# Lamborghini v12 bizzarini



## Bougsie (Apr 22, 2019)

Hi guys,

I’m in the middle of building a scale Riva Aquarama river boat which originally had two Lamborghini v12’s fitted. I want to build some scale engines but cannot find any drawings anywhere to even get me started.

Does anyone have or know of any engine drawings for these early engines. The first engines where first fitted in 1969 I think.

Cheers in advance

PS keep up the good work.
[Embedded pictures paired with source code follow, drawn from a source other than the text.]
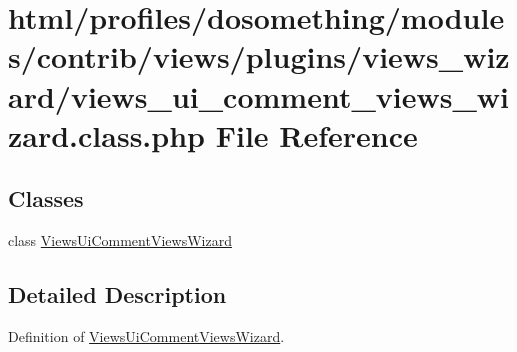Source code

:\hypertarget{views__ui__comment__views__wizard_8class_8php}{
\section{html/profiles/dosomething/modules/contrib/views/plugins/views\_\-wizard/views\_\-ui\_\-comment\_\-views\_\-wizard.class.php File Reference}
\label{views__ui__comment__views__wizard_8class_8php}
}
\subsection*{Classes}
\begin{DoxyCompactItemize}
\item 
class \hyperlink{classViewsUiCommentViewsWizard}{ViewsUiCommentViewsWizard}
\end{DoxyCompactItemize}


\subsection{Detailed Description}
Definition of \hyperlink{classViewsUiCommentViewsWizard}{ViewsUiCommentViewsWizard}. 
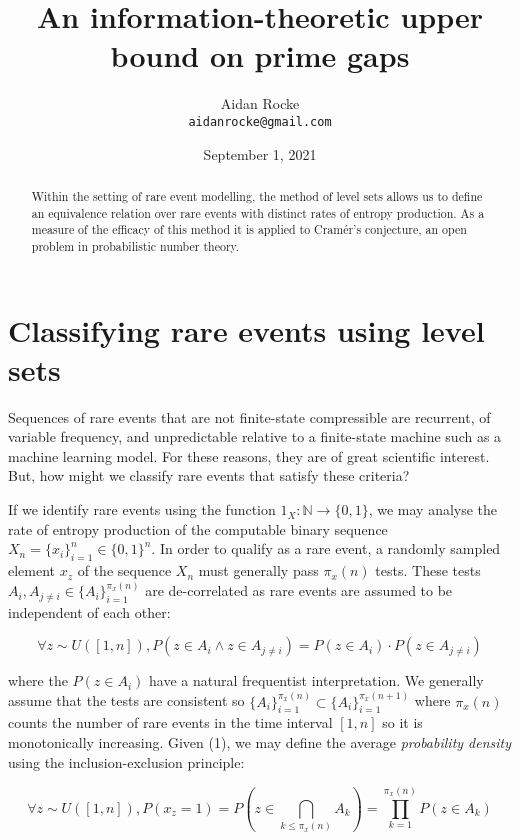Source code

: \documentclass{article}
\title{An information-theoretic upper bound on prime gaps}
\date{September 1, 2021}
\author{%
  Aidan Rocke\\
  \texttt{aidanrocke@gmail.com} \\
}
\begin{document}
\maketitle

\begin{abstract}
Within the setting of rare event modelling, the method of level sets allows 
us to define an equivalence relation over rare events with distinct rates of entropy production. As a measure of the efficacy of this method it is applied to Cramér's conjecture, an open problem in probabilistic number theory. 
\end{abstract}

\section{Classifying rare events using level sets}
 
Sequences of rare events that are not finite-state compressible are recurrent, of variable frequency, and unpredictable relative to a finite-state machine such as a machine learning model. For these reasons, they are of great scientific interest. But, how might we classify rare events that satisfy these criteria? 

If we identify rare events using the function $1_X: \mathbb{N} \rightarrow \{0,1\}$, we may analyse the rate of
entropy production of the computable binary sequence $X_n = \{x_i\}_{i=1}^n \in \{0,1\}^n$. In order to qualify as a rare event, a randomly sampled element $x_z$ of the sequence $X_n$ must generally
pass $\pi_x(n)$ tests. These tests $A_i, A_{j \neq i} \in \{A_i\}_{i=1}^{\pi_x(n)}$ are de-correlated as rare events are assumed to be independent of each other: 

\begin{equation}
\forall z \sim U([1,n]), P(z \in A_i \land z \in A_{j \neq i}) = P(z \in A_i ) \cdot P(z \in A_{j \neq i})
\end{equation}

where the $P(z \in A_i )$ have a natural frequentist interpretation. We generally assume that the tests are consistent so $\{A_i\}_{i=1}^{\pi_x(n)} \subset \{A_i\}_{i=1}^{\pi_x(n+1)}$ where $\pi_{x}(n)$ counts the number of rare events in the time interval $[1,n]$ so it is monotonically increasing. Given (1), we may define the average \textit{probability density} using the inclusion-exclusion principle:

\begin{equation}
\forall z \sim U([1,n]), P(x_z =1) = P(z \in \bigcap_{k \leq \pi_x(n)} A_k) = \prod_{k=1}^{\pi_x(n)} P(z \in A_k)
\end{equation}
\end{document}
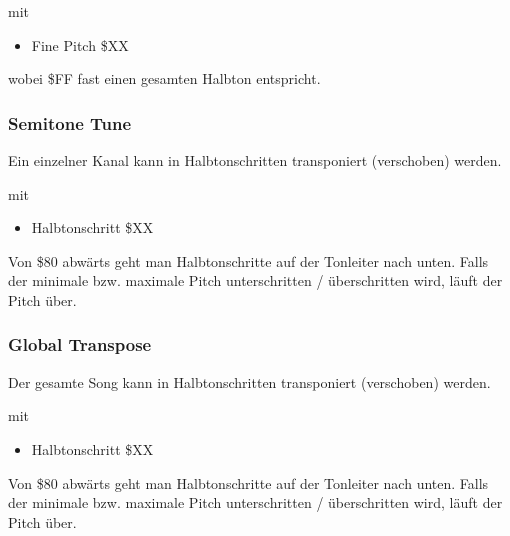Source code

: \medskip

mit

\begin{itemize}
	\item Fine Pitch \$XX
\end{itemize}

wobei \$FF fast einen gesamten Halbton entspricht.

\subsubsection{Semitone Tune}

Ein einzelner Kanal kann in Halbtonschritten transponiert (verschoben) werden.

\medskip



\medskip

mit

\begin{itemize}
	\item Halbtonschritt \$XX
\end{itemize}

Von \$80 abwärts geht man Halbtonschritte auf der Tonleiter nach unten. Falls der minimale bzw. maximale Pitch unterschritten / überschritten wird, läuft der Pitch über.

\subsubsection{Global Transpose}

Der gesamte Song kann in Halbtonschritten transponiert (verschoben) werden.

\medskip



\medskip

mit

\begin{itemize}
	\item Halbtonschritt \$XX
\end{itemize}

Von \$80 abwärts geht man Halbtonschritte auf der Tonleiter nach unten. Falls der minimale bzw. maximale Pitch unterschritten / überschritten wird, läuft der Pitch über.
I love following and reading all your threads


----------



## petertha (Apr 22, 2019)

Scale engine drawings might be tough to source but let us know f you land on anything. 
Here are plans for a (methanol/glow) V12.
https://www.engineman.de/en/products-page/plaene/plan-14-zylinder-sternmotor-duplicate/v12zyl_01/


----------



## DiegoVV (Apr 24, 2019)

I think it will not be possible to get a copy of that plans. Another issue (supposing you are able to find them) would be the task of escalating the design to acomodate it in your Riva. 
The work involved in such a task would be so big that I think it would be better to design an v12 from scratch. 

A good starting point to deign a good looking V engine is the Schilling´s V8 design. It´s not so uncommon to find pictures on the Internet with these mounted on model boats and it looks great. There is a guy called Rolf Luther that produces and sells beautiful engines based on the Schilling´s design, look for "Luther v8" on google and you´ll see some fine examples of it.

If you are willing to walk your own design road, I can collaborate with you for making the design and the final plans (It´s more than just adding 2 cylinders to an existing design).


----------



## Guido007 (Apr 26, 2019)

Hi,

so far i know haw the Aquarama 2 Crusader 350 V8 engines based on GM.
I printed with my 3d Printer this engine, and working on a drawing.
https://www.thingiverse.com/thing:1911808

Guido


----------